Ponerle límites a las ceremonias fúnebres no es nuevo. En el medioevo, los muertos (de sectores privilegiados) eran localizados en sectores comunes con los vivos, enterrados en los patios de las iglesias; los pobres, por el contrario, arrojados en fosas comunes, sin nombres. Esta pandemia extrema la tendencia de separar lo vivo de lo muerto que aparece al menos desde el siglo XIX en adelante, como resultado del desarrollo de conocimientos médicos e higiénicos. Ahora bien, estos conocimientos si bien restringen provisoriamente el rito fúnebre, se debe resguardar su significado simbólico.
Ciertamente, la muerte está cada vez más localizada en sectores específicos; quienes preparan los cuerpos son las funerarias, y ellos también son los que ofrecen muchas veces los espacios velatorios. Las prácticas fúnebres en su concreción se ven obligadas a cambiar, por diversas razones, pero no por ello debe perder su sentido. Por ejemplo, encontramos cada vez más frecuentemente formas individuales de conmemorar, ritos propios que individualizan y personalizan al difunto e incluso alertan a los vivos; por ejemplo las animitas en carreteras o a ciclistas. Eso demuestra que el ser humano encuentra sus formas, incluso no institucionalizadas y privadas, de rendir tributo y lugar a los muertos.

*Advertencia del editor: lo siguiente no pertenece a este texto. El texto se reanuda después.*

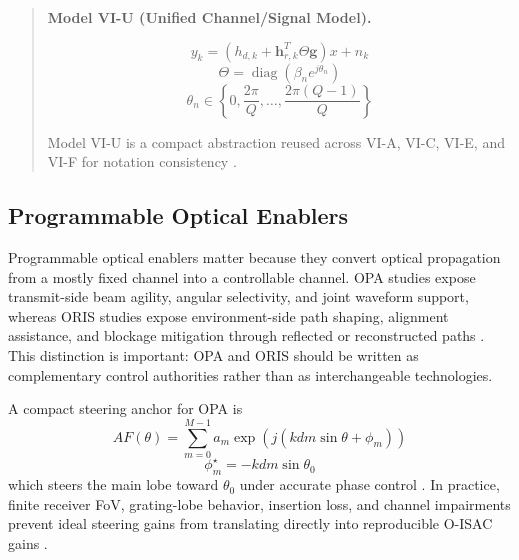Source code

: \documentclass[letterpaper,journal]{IEEEtran}
\begin{document}
\begin{quote}
    \textbf{Model VI-U (Unified Channel/Signal Model).}

    \begin{equation}
        y_k = \left(h_{d,k} + \mathbf{h}_{r,k}^{T}\Theta\mathbf{g}\right)x + n_k
    \end{equation}
    \begin{equation}
        \Theta = \operatorname{diag}\!\left(\beta_n e^{j\theta_n}\right)
    \end{equation}
    \begin{equation}
        \theta_n \in \left\{0,\frac{2\pi}{Q},\ldots,\frac{2\pi(Q-1)}{Q}\right\}
    \end{equation}

    Model VI-U is a compact abstraction reused across VI-A, VI-C, VI-E, and VI-F for notation consistency \cite{O_ISAC_061,O_ISAC_091,O_ISAC_098,O_ISAC_127}.
\end{quote}

\subsection{Programmable Optical Enablers}

Programmable optical enablers matter because they convert optical propagation from a mostly fixed channel into a controllable channel. OPA studies expose transmit-side beam agility, angular selectivity, and joint waveform support, whereas ORIS studies expose environment-side path shaping, alignment assistance, and blockage mitigation through reflected or reconstructed paths \cite{O_ISAC_008,O_ISAC_061,O_ISAC_091,O_ISAC_098,O_ISAC_112}. This distinction is important: OPA and ORIS should be written as complementary control authorities rather than as interchangeable technologies.

A compact steering anchor for OPA is
\begin{equation}
    AF(\theta)=\sum_{m=0}^{M-1} a_m\exp\!\left(j\left(kdm\sin\theta+\phi_m\right)\right)
\end{equation}
\begin{equation}
    \phi_m^{\star}=-kdm\sin\theta_0
\end{equation}
which steers the main lobe toward $\theta_0$ under accurate phase control \cite{O_ISAC_008,O_ISAC_061,O_ISAC_091}. In practice, finite receiver FoV, grating-lobe behavior, insertion loss, and channel impairments prevent ideal steering gains from translating directly into reproducible O-ISAC gains \cite{O_ISAC_061,O_ISAC_091,O_ISAC_098}.
\end{document}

En el contexto de esta pandemia es preciso buscar nuevas formas simbólicas de despedida con los difuntos y de darle espacio al duelo de quienes lo necesitan. Esto ha llevado ha incorporar recursos digitales para actualizar rituales y modernizarlos, por ejemplo, mediante la transmisión de ceremonias fúnebres y entierros vía streaming en Alemania e Italia, o enviar mensajes de condolencias vía redes sociales o, incluso, optar por los cementerios online que buscan fortalecer el recuerdo de las personas fallecidas sin apego a un lugar geográfico específico.
Las opciones pueden parecer frías en tanto digitales, pero permiten darle un lugar simbólico, ojalá transitorio, a un rito fundamental para los seres humanos como lo es la despedida y dar cabida así a un duelo con consuelo y con las menores consecuencias psicológicas posibles.
El desafío es claro: la protección de la salud de los vivos debe ser prioridad, pero no por ello olvidando a nuestros muertos. Una cultura de la memoria con los difuntos exige respetarles individual y socialmente. En el plano individual implica respetar al máximo la voluntad post mortem de los fallecidos, limitado sólo de ser necesario por la normativa sanitaria. Si alguien deseaba ser cremado, exhumado o donado a la ciencia, esos deseos deberían ser vinculantes. Respetar los últimos deseos de un difunto expresa reconocerle, devolverle un último determinar justo ahí, donde no podemos determinar más.
La tarea social, por su parte, es proporcionarle reconocimiento y visibilidad a la muerte en el espacio público. No olvidar a los muertos por COVID-19 exige que seamos capaces de representar arquitectónica o simbólicamente ritos de duelos colectivos que nos unifiquen, sin credos particulares, a conmemorarlos contribuyendo desde ya a generar una cultura que recuerda. Eso le haría muy bien a nuestro país.